Il fenomeno non è uniforme: varia da regione a regione e da disciplina a disciplina, riflettendo sia la distribuzione dei candidati sia il livello di selettività delle prove. Per questo è importante che ciascun aspirante consulti la propria posizione direttamente sui bollettini ufficiali pubblicati dagli Uffici scolastici regionali.
Tempi stretti e qualche rinvio
La scadenza del 30 giugno 2026 rappresenta lo spartiacque della procedura, perché consente agli uffici di programmare le immissioni in ruolo durante l'estate e coprire le cattedre fin dall'avvio delle lezioni. Tuttavia, non tutte le graduatorie saranno pronte entro quella data: alcune commissioni hanno comunicato la sospensione dei lavori nei mesi estivi, con ripresa a settembre. Resta da chiarire, in assenza di una previsione normativa analoga a quella adottata per i concorsi PNRR1 e PNRR2, se i relativi posti potranno essere accantonati in attesa della pubblicazione.
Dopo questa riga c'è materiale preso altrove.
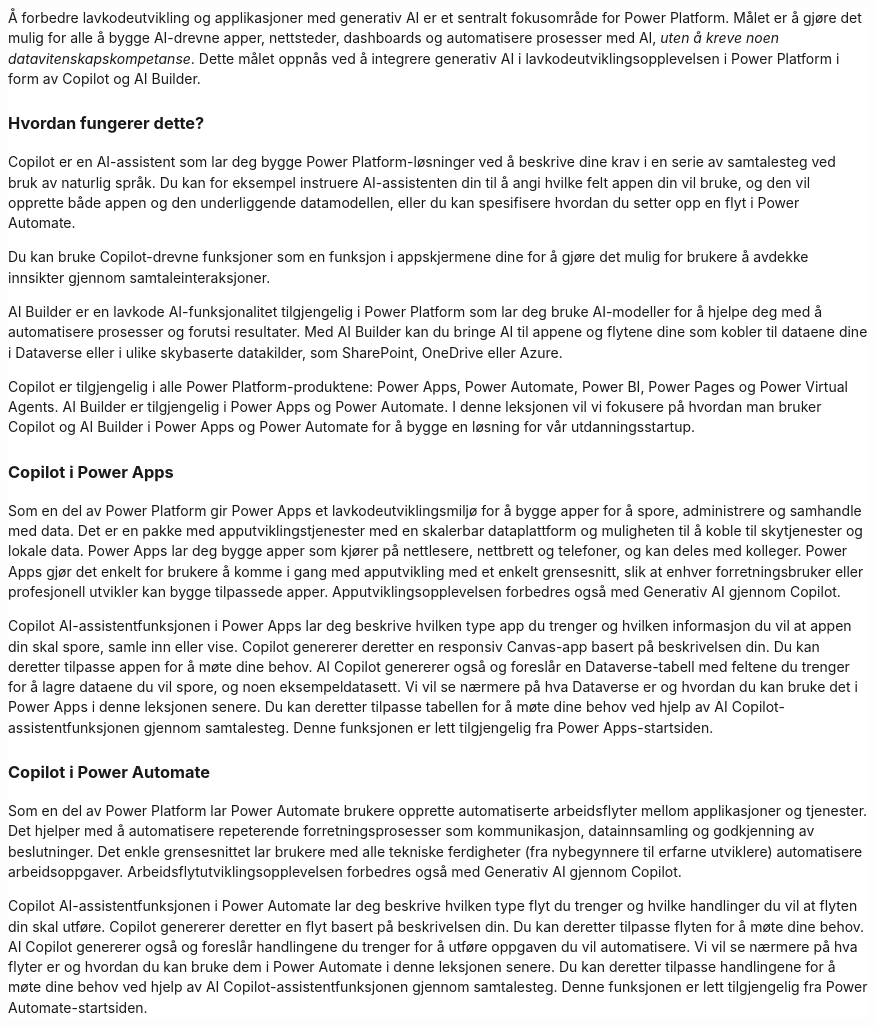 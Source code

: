 Å forbedre lavkodeutvikling og applikasjoner med generativ AI er et sentralt fokusområde for Power Platform. Målet er å gjøre det mulig for alle å bygge AI-drevne apper, nettsteder, dashboards og automatisere prosesser med AI, _uten å kreve noen datavitenskapskompetanse_. Dette målet oppnås ved å integrere generativ AI i lavkodeutviklingsopplevelsen i Power Platform i form av Copilot og AI Builder.

### Hvordan fungerer dette?

Copilot er en AI-assistent som lar deg bygge Power Platform-løsninger ved å beskrive dine krav i en serie av samtalesteg ved bruk av naturlig språk. Du kan for eksempel instruere AI-assistenten din til å angi hvilke felt appen din vil bruke, og den vil opprette både appen og den underliggende datamodellen, eller du kan spesifisere hvordan du setter opp en flyt i Power Automate.

Du kan bruke Copilot-drevne funksjoner som en funksjon i appskjermene dine for å gjøre det mulig for brukere å avdekke innsikter gjennom samtaleinteraksjoner.

AI Builder er en lavkode AI-funksjonalitet tilgjengelig i Power Platform som lar deg bruke AI-modeller for å hjelpe deg med å automatisere prosesser og forutsi resultater. Med AI Builder kan du bringe AI til appene og flytene dine som kobler til dataene dine i Dataverse eller i ulike skybaserte datakilder, som SharePoint, OneDrive eller Azure.

Copilot er tilgjengelig i alle Power Platform-produktene: Power Apps, Power Automate, Power BI, Power Pages og Power Virtual Agents. AI Builder er tilgjengelig i Power Apps og Power Automate. I denne leksjonen vil vi fokusere på hvordan man bruker Copilot og AI Builder i Power Apps og Power Automate for å bygge en løsning for vår utdanningsstartup.

### Copilot i Power Apps

Som en del av Power Platform gir Power Apps et lavkodeutviklingsmiljø for å bygge apper for å spore, administrere og samhandle med data. Det er en pakke med apputviklingstjenester med en skalerbar dataplattform og muligheten til å koble til skytjenester og lokale data. Power Apps lar deg bygge apper som kjører på nettlesere, nettbrett og telefoner, og kan deles med kolleger. Power Apps gjør det enkelt for brukere å komme i gang med apputvikling med et enkelt grensesnitt, slik at enhver forretningsbruker eller profesjonell utvikler kan bygge tilpassede apper. Apputviklingsopplevelsen forbedres også med Generativ AI gjennom Copilot.

Copilot AI-assistentfunksjonen i Power Apps lar deg beskrive hvilken type app du trenger og hvilken informasjon du vil at appen din skal spore, samle inn eller vise. Copilot genererer deretter en responsiv Canvas-app basert på beskrivelsen din. Du kan deretter tilpasse appen for å møte dine behov. AI Copilot genererer også og foreslår en Dataverse-tabell med feltene du trenger for å lagre dataene du vil spore, og noen eksempeldatasett. Vi vil se nærmere på hva Dataverse er og hvordan du kan bruke det i Power Apps i denne leksjonen senere. Du kan deretter tilpasse tabellen for å møte dine behov ved hjelp av AI Copilot-assistentfunksjonen gjennom samtalesteg. Denne funksjonen er lett tilgjengelig fra Power Apps-startsiden.

### Copilot i Power Automate

Som en del av Power Platform lar Power Automate brukere opprette automatiserte arbeidsflyter mellom applikasjoner og tjenester. Det hjelper med å automatisere repeterende forretningsprosesser som kommunikasjon, datainnsamling og godkjenning av beslutninger. Det enkle grensesnittet lar brukere med alle tekniske ferdigheter (fra nybegynnere til erfarne utviklere) automatisere arbeidsoppgaver. Arbeidsflytutviklingsopplevelsen forbedres også med Generativ AI gjennom Copilot.

Copilot AI-assistentfunksjonen i Power Automate lar deg beskrive hvilken type flyt du trenger og hvilke handlinger du vil at flyten din skal utføre. Copilot genererer deretter en flyt basert på beskrivelsen din. Du kan deretter tilpasse flyten for å møte dine behov. AI Copilot genererer også og foreslår handlingene du trenger for å utføre oppgaven du vil automatisere. Vi vil se nærmere på hva flyter er og hvordan du kan bruke dem i Power Automate i denne leksjonen senere. Du kan deretter tilpasse handlingene for å møte dine behov ved hjelp av AI Copilot-assistentfunksjonen gjennom samtalesteg. Denne funksjonen er lett tilgjengelig fra Power Automate-startsiden.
Cosa cambia per le immissioni in ruolo 2026/27
Per i candidati, il superamento del concorso e l'inserimento tra i vincitori significa l'ingresso in ruolo e l'uscita dal precariato. Le graduatorie PNRR3 saranno utilizzate, insieme alle altre, per le immissioni in ruolo del 2026/27, secondo le percentuali di ripartizione tra i diversi canali. Nei prossimi giorni proseguirà la pubblicazione degli elenchi nelle varie regioni: il consiglio per gli aspiranti è monitorare con costanza gli albi degli Uffici scolastici e la propria area personale sulla piattaforma ministeriale, dove vengono caricati gli aggiornamenti con riserve, preferenze e punteggi.